• What the task requires: The entries that follow include a run beginning at the line with "Vivemos em um" and ending at the line with "## Infraestrutura"; restate that run word for word and leave the rest out.
[Data provided]
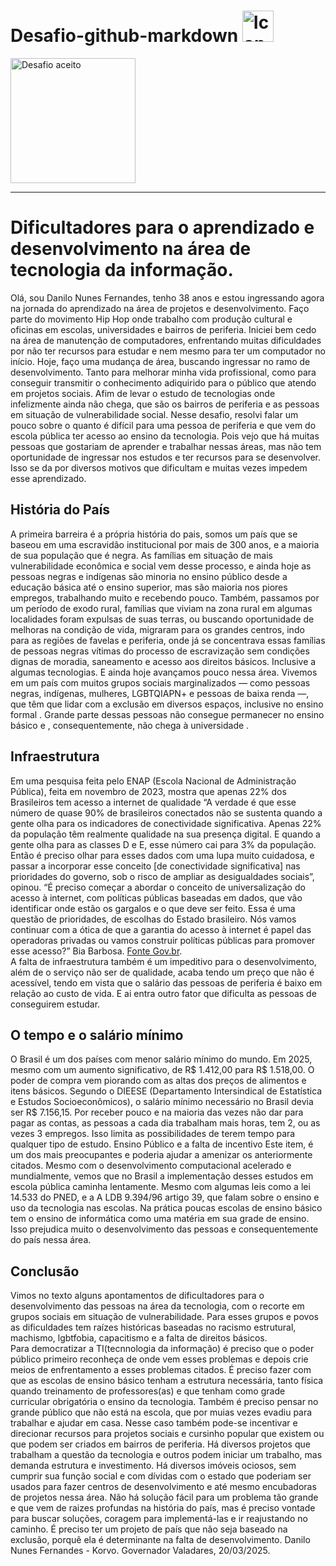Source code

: # Desafio-github-markdown <img src="https://icons8.com.br/icon/kUQmxB5nr33M/markdown" Title="Icone Markdown" widht="50" height="50">
<img src="https://iili.io/3JuYVUl.md.gif" Title="Desafio aceito" widht="400" height="200">


***

# Dificultadores para o aprendizado e desenvolvimento na área de tecnologia da informação.

Olá, sou Danilo Nunes Fernandes, tenho 38 anos e estou ingressando agora na jornada do aprendizado na área de projetos e desenvolvimento. Faço parte do movimento Hip Hop onde trabalho com produção cultural e oficinas em escolas, universidades e bairros de periferia. Iniciei bem cedo na área de manutenção de computadores, enfrentando muitas dificuldades por não ter recursos para estudar e nem mesmo para ter um computador no início. Hoje, faço uma mudança de área, buscando ingressar no ramo de desenvolvimento. Tanto para melhorar minha vida profissional, como para conseguir transmitir o conhecimento adiquirido para o público que atendo em projetos sociais. Afim de levar o estudo de tecnologias onde infelizmente ainda não chega, que são os bairros de periferia e as pessoas em situação de vulnerabilidade social.
Nesse desafio, resolvi falar um pouco sobre o quanto é difícil para uma pessoa de periferia e que vem do escola pública ter acesso ao ensino da tecnologia. Pois vejo que há muitas pessoas que gostariam de aprender e trabalhar nessas áreas, mas não tem oportunidade de ingressar nos estudos e ter recursos para se desenvolver. Isso se da por diversos motivos que dificultam e muitas vezes impedem esse aprendizado.
## História do País
A primeira barreira é a própria história do pais, somos um país que se baseou em uma escravidão institucional por mais de 300 anos, e a maioria de sua população que é negra. As famílias em situação de mais vulnerabilidade econômica e social vem desse processo, e ainda hoje as pessoas negras e indígenas são minoria no ensino público desde a educação básica até o ensino superior, mas são maioria nos piores empregos, trabalhando muito e recebendo pouco. Também, passamos por um período de exodo rural, famílias que viviam na zona rural em algumas localidades foram expulsas de suas terras, ou buscando oportunidade de melhoras na condição de vida, migraram para os grandes centros, indo para as regiões de favelas e periferia, onde já se concentrava essas famílias de pessoas negras vítimas do processo de escravização sem condições dignas de moradia, saneamento e acesso aos direitos básicos. Inclusive a algumas tecnologias. E ainda hoje avançamos pouco nessa área. 
Vivemos em um país com muitos grupos sociais marginalizados — como pessoas negras, indígenas, mulheres, LGBTQIAPN+ e pessoas de baixa renda —, que têm que lidar com a exclusão em diversos espaços, inclusive no ensino formal . Grande parte dessas pessoas não consegue permanecer no ensino básico e , consequentemente, não chega à universidade .



## Infraestrutura
   Em uma pesquisa feita pelo ENAP (Escola Nacional de Administração Pública), feita em novembro de 2023, mostra que apenas 22% dos Brasileiros tem acesso a internet de qualidade
“A verdade é que esse número de quase 90% de brasileiros conectados não se sustenta quando a gente olha para os indicadores de conectividade significativa. Apenas 22% da população têm realmente qualidade na sua presença digital. E quando a gente olha para as classes D e E, esse número cai para 3% da população. Então é preciso olhar para esses dados com uma lupa muito cuidadosa, e passar a incorporar esse conceito [de conectividade significativa] nas prioridades do governo, sob o risco de ampliar as desigualdades sociais”, opinou. “É preciso começar a abordar o conceito de universalização do acesso à internet, com políticas públicas baseadas em dados, que vão identificar onde estão os gargalos e o que deve ser feito. Essa é uma questão de prioridades, de escolhas do Estado brasileiro. Nós vamos continuar com a ótica de que a garantia do acesso à internet é papel das operadoras privadas ou vamos construir políticas públicas para promover esse acesso?”   Bia Barbosa.
[Fonte Gov.br](https://www.enap.gov.br/pt/acontece/noticias/inclusao-digital-no-brasil-apenas-22-dos-brasileiros-tem-acesso-a-uma-internet-de-qualidade-revela-pesquisa).</br>
A falta de infraestrutura também é um impeditivo para o desenvolvimento, além de o serviço não ser de qualidade, acaba tendo um preço que não é acessível, tendo em vista que o salário das pessoas de periferia é baixo em relação ao custo de vida. E ai entra outro fator que dificulta as pessoas de conseguirem estudar.
## O tempo e o salário mínimo
O Brasil é um dos países com menor salário mínimo do mundo. Em 2025, mesmo com um aumento significativo, de R$ 1.412,00  para R$ 1.518,00. O poder de compra vem piorando com as altas dos preços de alimentos e itens básicos. Segundo o DIEESE (Departamento Intersindical de Estatística e Estudos Socioeconômicos), o salário mínimo necessário no Brasil devia ser R$ 7.156,15.
Por receber pouco e na maioria das vezes não dar para pagar as contas, as pessoas a cada dia trabalham mais horas, tem 2, ou as vezes 3 empregos. Isso limita as possibilidades de terem tempo para qualquer tipo de estudo. 
Ensino Público e a falta de incentivo
Este item, é um dos mais preocupantes e poderia ajudar a amenizar os anteriormente citados. Mesmo com o desenvolvimento computacional acelerado e mundialmente, vemos que no Brasil a implementação desses estudos em escola pública caminha lentamente. Mesmo com algumas leis como a lei 14.533 do PNED, e a A LDB 9.394/96 artigo 39, que falam sobre o ensino e uso da tecnologia nas escolas. Na prática poucas escolas de ensino básico tem o ensino de informática como uma matéria em sua grade de ensino. Isso prejudica muito o desenvolvimento das pessoas e consequentemente do país nessa área.

## Conclusão 
Vimos no texto alguns apontamentos de dificultadores para o desenvolvimento das pessoas na área da tecnologia, com o recorte em grupos sociais em situação de vulnerabilidade. Para esses grupos e povos as dificuldades tem raízes históricas baseadas no racismo estrutural, machismo, lgbtfobia, capacitismo e a falta de direitos básicos.  	
Para democratizar a TI(tecnnologia da informação) é preciso que o poder público primeiro reconheça de onde vem esses problemas e depois crie meios de enfrentamento a esses problemas citados. É preciso fazer com que as escolas de ensino básico tenham a estrutura necessária, tanto física quando treinamento de professores(as) e que tenham como grade curricular obrigatória o ensino da tecnologia.
Também é preciso pensar no grande público que não está na escola, que por muias vezes evadiu para trabalhar e ajudar em casa. Nesse caso também pode-se incentivar e direcionar recursos para projetos sociais e cursinho popular que existem ou que  podem ser criados em bairros de periferia. Há diversos projetos que trabalham a questão da tecnologia e outros podem iniciar um trabalho, mas demanda estrutura e investimento. Há diversos imóveis ociosos, sem cumprir sua função social e com dívidas com o estado que poderiam ser usados para fazer centros de desenvolvimento e até mesmo encubadoras de projetos nessa área. 
Não há solução fácil para um problema tão grande e que vem de raizes profundas na história do país, mas é preciso vontade para buscar soluções, coragem para implementá-las e ir reajustando no caminho. É preciso ter um projeto de país que não seja baseado na exclusão, porquê ela é determinante na falta de desenvolvimento.
                                                                        Danilo Nunes Fernandes - Korvo. Governador Valadares, 20/03/2025.



	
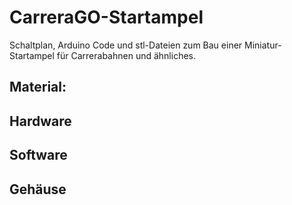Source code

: # CarreraGO-Startampel
Schaltplan, Arduino Code und stl-Dateien zum Bau einer Miniatur-Startampel für Carrerabahnen und ähnliches.
## Material: 
## Hardware
## Software
## Gehäuse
[/Data provided]
• Response to this exercise:
Vivemos em um país com muitos grupos sociais marginalizados — como pessoas negras, indígenas, mulheres, LGBTQIAPN+ e pessoas de baixa renda —, que têm que lidar com a exclusão em diversos espaços, inclusive no ensino formal . Grande parte dessas pessoas não consegue permanecer no ensino básico e , consequentemente, não chega à universidade .



## Infraestrutura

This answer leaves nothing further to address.